Question

Prove that: ${{\cos }^{2}}45{}^\circ -{{\sin }^{2}}15{}^\circ =\dfrac{\sqrt{3}}{4}$.

Answer 1

Hint: For solving this problem, first we convert the angle of sine in terms of 45 and 30 degrees by using subtraction. From the standard table of trigonometric functions, we know the value of sin 45 and 30 but not sin 15. Now, we expand the sine term by using formula sin (A-B). After simplification, wait to put the values from the table of trigonometric functions to obtain the final result.

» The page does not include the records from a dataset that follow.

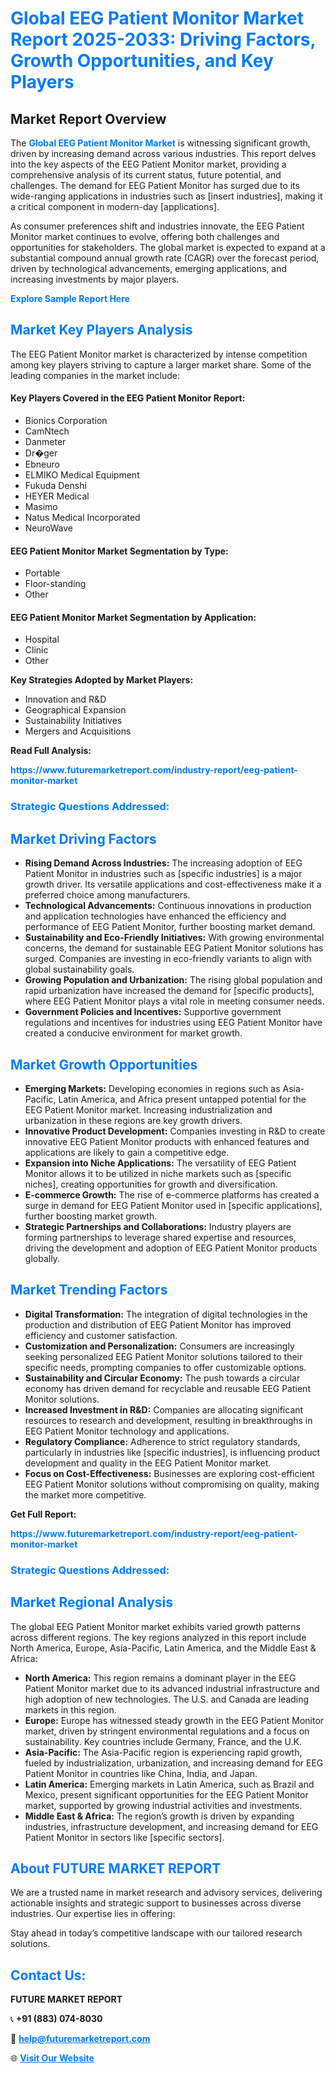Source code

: <h1 style="color: #007BFF;">Global EEG Patient Monitor Market Report 2025-2033: Driving Factors, Growth Opportunities, and Key Players</h1>

<section id="overview">
<h2>Market Report Overview</h2>
<p>The <a href="https://www.futuremarketreport.com/industry-report/eeg-patient-monitor-market" style="color: #007BFF; text-decoration: none;"><strong>Global EEG Patient Monitor Market</strong></a> is witnessing significant growth, driven by increasing demand across various industries. This report delves into the key aspects of the EEG Patient Monitor market, providing a comprehensive analysis of its current status, future potential, and challenges. The demand for EEG Patient Monitor has surged due to its wide-ranging applications in industries such as [insert industries], making it a critical component in modern-day [applications].</p>
<p>As consumer preferences shift and industries innovate, the EEG Patient Monitor market continues to evolve, offering both challenges and opportunities for stakeholders. The global market is expected to expand at a substantial compound annual growth rate (CAGR) over the forecast period, driven by technological advancements, emerging applications, and increasing investments by major players.</p>
</section>

<section id="overview">
<p><a href="https://www.futuremarketreport.com/request-sample/reportId=46108" style="color: #007BFF; text-decoration: none;"><strong>Explore Sample Report Here</strong></a></p>
</section>

<section id="key-players">
<h2 style="color: #007BFF;">Market Key Players Analysis</h2>
<p>The EEG Patient Monitor market is characterized by intense competition among key players striving to capture a larger market share. Some of the leading companies in the market include:</p>
<h4>Key Players Covered in the EEG Patient Monitor Report:</h4>
<ul><li>Bionics Corporation</li><li>CamNtech</li><li>Danmeter</li><li>Dr�ger</li><li>Ebneuro</li><li>ELMIKO Medical Equipment</li><li>Fukuda Denshi</li><li>HEYER Medical</li><li>Masimo</li><li>Natus Medical Incorporated</li><li>NeuroWave</li></ul>
<h4>EEG Patient Monitor Market Segmentation by Type:</h4>
<ul><li>Portable</li><li>Floor-standing</li><li>Other</li></ul>

<h4>EEG Patient Monitor Market Segmentation by Application:</h4>
<ul><li>Hospital</li><li>Clinic</li><li>Other</li></ul>
<p><strong>Key Strategies Adopted by Market Players:</strong></p>
<ul>
<li>Innovation and R&D</li>
<li>Geographical Expansion</li>
<li>Sustainability Initiatives</li>
<li>Mergers and Acquisitions</li>
</ul>
</section>

<section>
<p><strong>Read Full Analysis: </strong></p><a href="https://www.futuremarketreport.com/industry-report/eeg-patient-monitor-market" style="color: #007BFF; text-decoration: none;"><strong>https://www.futuremarketreport.com/industry-report/eeg-patient-monitor-market</strong></a>
<h3 style="color: #007BFF;">Strategic Questions Addressed:</h3>
</section>

<section id="driving-factors">
<h2 style="color: #007BFF;">Market Driving Factors</h2>
<ul>
<li><strong>Rising Demand Across Industries:</strong> The increasing adoption of EEG Patient Monitor in industries such as [specific industries] is a major growth driver. Its versatile applications and cost-effectiveness make it a preferred choice among manufacturers.</li>
<li><strong>Technological Advancements:</strong> Continuous innovations in production and application technologies have enhanced the efficiency and performance of EEG Patient Monitor, further boosting market demand.</li>
<li><strong>Sustainability and Eco-Friendly Initiatives:</strong> With growing environmental concerns, the demand for sustainable EEG Patient Monitor solutions has surged. Companies are investing in eco-friendly variants to align with global sustainability goals.</li>
<li><strong>Growing Population and Urbanization:</strong> The rising global population and rapid urbanization have increased the demand for [specific products], where EEG Patient Monitor plays a vital role in meeting consumer needs.</li>
<li><strong>Government Policies and Incentives:</strong> Supportive government regulations and incentives for industries using EEG Patient Monitor have created a conducive environment for market growth.</li>
</ul>
</section>

<section id="growth-opportunities">
<h2 style="color: #007BFF;">Market Growth Opportunities</h2>
<ul>
<li><strong>Emerging Markets:</strong> Developing economies in regions such as Asia-Pacific, Latin America, and Africa present untapped potential for the EEG Patient Monitor market. Increasing industrialization and urbanization in these regions are key growth drivers.</li>
<li><strong>Innovative Product Development:</strong> Companies investing in R&D to create innovative EEG Patient Monitor products with enhanced features and applications are likely to gain a competitive edge.</li>
<li><strong>Expansion into Niche Applications:</strong> The versatility of EEG Patient Monitor allows it to be utilized in niche markets such as [specific niches], creating opportunities for growth and diversification.</li>
<li><strong>E-commerce Growth:</strong> The rise of e-commerce platforms has created a surge in demand for EEG Patient Monitor used in [specific applications], further boosting market growth.</li>
<li><strong>Strategic Partnerships and Collaborations:</strong> Industry players are forming partnerships to leverage shared expertise and resources, driving the development and adoption of EEG Patient Monitor products globally.</li>
</ul>
</section>

<section id="trending-factors">
<h2 style="color: #007BFF;">Market Trending Factors</h2>
<ul>
<li><strong>Digital Transformation:</strong> The integration of digital technologies in the production and distribution of EEG Patient Monitor has improved efficiency and customer satisfaction.</li>
<li><strong>Customization and Personalization:</strong> Consumers are increasingly seeking personalized EEG Patient Monitor solutions tailored to their specific needs, prompting companies to offer customizable options.</li>
<li><strong>Sustainability and Circular Economy:</strong> The push towards a circular economy has driven demand for recyclable and reusable EEG Patient Monitor solutions.</li>
<li><strong>Increased Investment in R&D:</strong> Companies are allocating significant resources to research and development, resulting in breakthroughs in EEG Patient Monitor technology and applications.</li>
<li><strong>Regulatory Compliance:</strong> Adherence to strict regulatory standards, particularly in industries like [specific industries], is influencing product development and quality in the EEG Patient Monitor market.</li>
<li><strong>Focus on Cost-Effectiveness:</strong> Businesses are exploring cost-efficient EEG Patient Monitor solutions without compromising on quality, making the market more competitive.</li>
</ul>
</section>

<section>
<p><strong>Get Full Report: </strong></p><a href="https://www.futuremarketreport.com/industry-report/eeg-patient-monitor-market" style="color: #007BFF; text-decoration: none;"><strong>https://www.futuremarketreport.com/industry-report/eeg-patient-monitor-market</strong></a>
<h3 style="color: #007BFF;">Strategic Questions Addressed:</h3>
</section>


<section id="regional-analysis">
<h2 style="color: #007BFF;">Market Regional Analysis</h2>
<p>The global EEG Patient Monitor market exhibits varied growth patterns across different regions. The key regions analyzed in this report include North America, Europe, Asia-Pacific, Latin America, and the Middle East & Africa:</p>
<ul>
<li><strong>North America:</strong> This region remains a dominant player in the EEG Patient Monitor market due to its advanced industrial infrastructure and high adoption of new technologies. The U.S. and Canada are leading markets in this region.</li>
<li><strong>Europe:</strong> Europe has witnessed steady growth in the EEG Patient Monitor market, driven by stringent environmental regulations and a focus on sustainability. Key countries include Germany, France, and the U.K.</li>
<li><strong>Asia-Pacific:</strong> The Asia-Pacific region is experiencing rapid growth, fueled by industrialization, urbanization, and increasing demand for EEG Patient Monitor in countries like China, India, and Japan.</li>
<li><strong>Latin America:</strong> Emerging markets in Latin America, such as Brazil and Mexico, present significant opportunities for the EEG Patient Monitor market, supported by growing industrial activities and investments.</li>
<li><strong>Middle East & Africa:</strong> The region’s growth is driven by expanding industries, infrastructure development, and increasing demand for EEG Patient Monitor in sectors like [specific sectors].</li>
</ul>
</section>

<footer>
<h2 style="color: #007BFF;">About FUTURE MARKET REPORT</h2>
<p>We are a trusted name in market research and advisory services, delivering actionable insights and strategic support to businesses across diverse industries. Our expertise lies in offering:</p>

<p>Stay ahead in today’s competitive landscape with our tailored research solutions.</p>

<h2 style="color: #007BFF;">Contact Us:</h2>
<p><strong>FUTURE MARKET REPORT</strong></p>
<p>📞 <strong>+91 (883) 074-8030</strong></p>
<p>📧 <strong><a href="mailto:help@futuremarketreport.com" style="color: #007BFF;">help@futuremarketreport.com</a></strong></p>
<p>🌐 <strong><a href="https://www.futuremarketreport.com/" style="color: #007BFF;">Visit Our Website</a></strong></p>
</footer>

Complete step-by-step answer:
Some of the useful trigonometric formula used in solving this problem:
sin (A - B) = sin A cos B - cos A sin B
The specific value of functions of sin and cos which are useful for this problem can be illustrated as:
\[\begin{align}
  & \sin 30{}^\circ =\dfrac{1}{2} \\
 & \sin 45{}^\circ =\dfrac{1}{\sqrt{2}} \\
 & \cos 30{}^\circ =\dfrac{\sqrt{3}}{2} \\
 & \cos 45{}^\circ =\dfrac{1}{\sqrt{2}} \\
\end{align}\]

According to the problem statement, we consider the left-hand side of the equation for proving equivalence of both sides. First, we convert the ${{\sin }^{2}}15{}^\circ \text{ to si}{{\text{n}}^{2}}\left( 45-30 \right){}^\circ $. Now, by using the above expansion, we can rewrite the left-hand side as
$\begin{align}
  & \Rightarrow {{\cos }^{2}}45{}^\circ -\text{si}{{\text{n}}^{2}}\left( 45-30 \right){}^\circ \\
 & \Rightarrow {{\cos }^{2}}45{}^\circ -{{\left( \sin 45{}^\circ \cos 30{}^\circ -\cos 45{}^\circ \sin 30{}^\circ \right)}^{2}} \\
\end{align}$
Now, we expand the terms by using the algebraic identity $\left( a-b \right)={{a}^{2}}+{{b}^{2}}-2ab$ to get
\[\Rightarrow {{\cos }^{2}}45{}^\circ -\left[ \left( {{\sin }^{2}}45{}^\circ \right)\left( {{\cos }^{2}}30{}^\circ \right)+\left( {{\cos }^{2}}45{}^\circ \right)\left( {{\sin }^{2}}30{}^\circ \right)-2\left( \sin 45{}^\circ \right)\left( \cos 30{}^\circ \right)\left( \cos 45{}^\circ \right)\left( \sin 30{}^\circ \right) \right]\]
Now, putting the values from the table, we get
$\begin{align}
  & \Rightarrow {{\left( \dfrac{1}{\sqrt{2}} \right)}^{2}}-\left[ {{\left( \dfrac{1}{\sqrt{2}} \right)}^{2}}{{\left( \dfrac{\sqrt{3}}{2} \right)}^{2}}+{{\left( \dfrac{1}{\sqrt{2}} \right)}^{2}}{{\left( \dfrac{1}{2} \right)}^{2}}-2\left( \dfrac{1}{\sqrt{2}} \right)\left( \dfrac{\sqrt{3}}{2} \right)\left( \dfrac{1}{\sqrt{2}} \right)\left( \dfrac{1}{2} \right) \right] \\
 & \Rightarrow \dfrac{1}{2}-\left[ \dfrac{1}{2}\times \dfrac{3}{4}+\dfrac{1}{2}\times \dfrac{1}{4}-2\times \dfrac{\sqrt{3}}{8} \right] \\
 & \Rightarrow \dfrac{1}{2}-\left[ \dfrac{3}{8}+\dfrac{1}{8}-\dfrac{\sqrt{3}}{4} \right] \\
 & \Rightarrow \dfrac{1}{2}-\left[ \dfrac{4}{8}-\dfrac{\sqrt{3}}{4} \right] \\
 & \Rightarrow \dfrac{1}{2}-\dfrac{1}{2}+\dfrac{\sqrt{3}}{4} \\
 & \Rightarrow \dfrac{\sqrt{3}}{4} \\
\end{align}$
Hence, we proved the equivalence of both sides by considering the expression of the left side.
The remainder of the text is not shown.